_TASK PROMPT_
Within the data below, copy each line where the string "model" is found.

· · · · · · ·

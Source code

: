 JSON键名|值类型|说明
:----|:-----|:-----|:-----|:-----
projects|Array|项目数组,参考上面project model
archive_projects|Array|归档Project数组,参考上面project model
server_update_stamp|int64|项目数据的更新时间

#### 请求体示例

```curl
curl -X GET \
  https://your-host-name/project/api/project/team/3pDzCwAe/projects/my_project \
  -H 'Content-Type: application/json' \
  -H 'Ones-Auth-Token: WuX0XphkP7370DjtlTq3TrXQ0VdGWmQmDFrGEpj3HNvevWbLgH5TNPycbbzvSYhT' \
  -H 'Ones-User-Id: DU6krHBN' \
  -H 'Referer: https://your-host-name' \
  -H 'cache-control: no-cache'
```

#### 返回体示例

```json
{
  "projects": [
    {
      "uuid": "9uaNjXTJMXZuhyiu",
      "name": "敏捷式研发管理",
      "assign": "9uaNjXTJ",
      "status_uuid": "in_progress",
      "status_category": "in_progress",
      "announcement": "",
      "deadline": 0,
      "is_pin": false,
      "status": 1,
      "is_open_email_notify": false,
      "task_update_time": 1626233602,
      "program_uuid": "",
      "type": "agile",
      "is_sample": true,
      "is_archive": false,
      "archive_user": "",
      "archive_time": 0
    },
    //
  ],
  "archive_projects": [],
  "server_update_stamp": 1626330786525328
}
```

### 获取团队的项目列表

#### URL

· · · · · · ·

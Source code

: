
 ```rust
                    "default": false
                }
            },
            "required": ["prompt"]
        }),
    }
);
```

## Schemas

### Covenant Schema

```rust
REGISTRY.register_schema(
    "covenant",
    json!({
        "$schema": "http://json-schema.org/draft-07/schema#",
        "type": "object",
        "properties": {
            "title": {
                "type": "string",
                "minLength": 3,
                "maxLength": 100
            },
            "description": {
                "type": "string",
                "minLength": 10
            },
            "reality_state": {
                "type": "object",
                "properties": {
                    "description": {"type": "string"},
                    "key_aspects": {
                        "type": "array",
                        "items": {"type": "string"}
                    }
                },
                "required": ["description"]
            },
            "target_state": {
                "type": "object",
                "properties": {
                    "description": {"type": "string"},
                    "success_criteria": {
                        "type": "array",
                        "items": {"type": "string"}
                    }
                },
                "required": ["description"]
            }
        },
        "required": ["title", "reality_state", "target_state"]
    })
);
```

· · · · · · ·

_OUTPUT BELOW_
projects|Array|项目数组,参考上面project model
archive_projects|Array|归档Project数组,参考上面project model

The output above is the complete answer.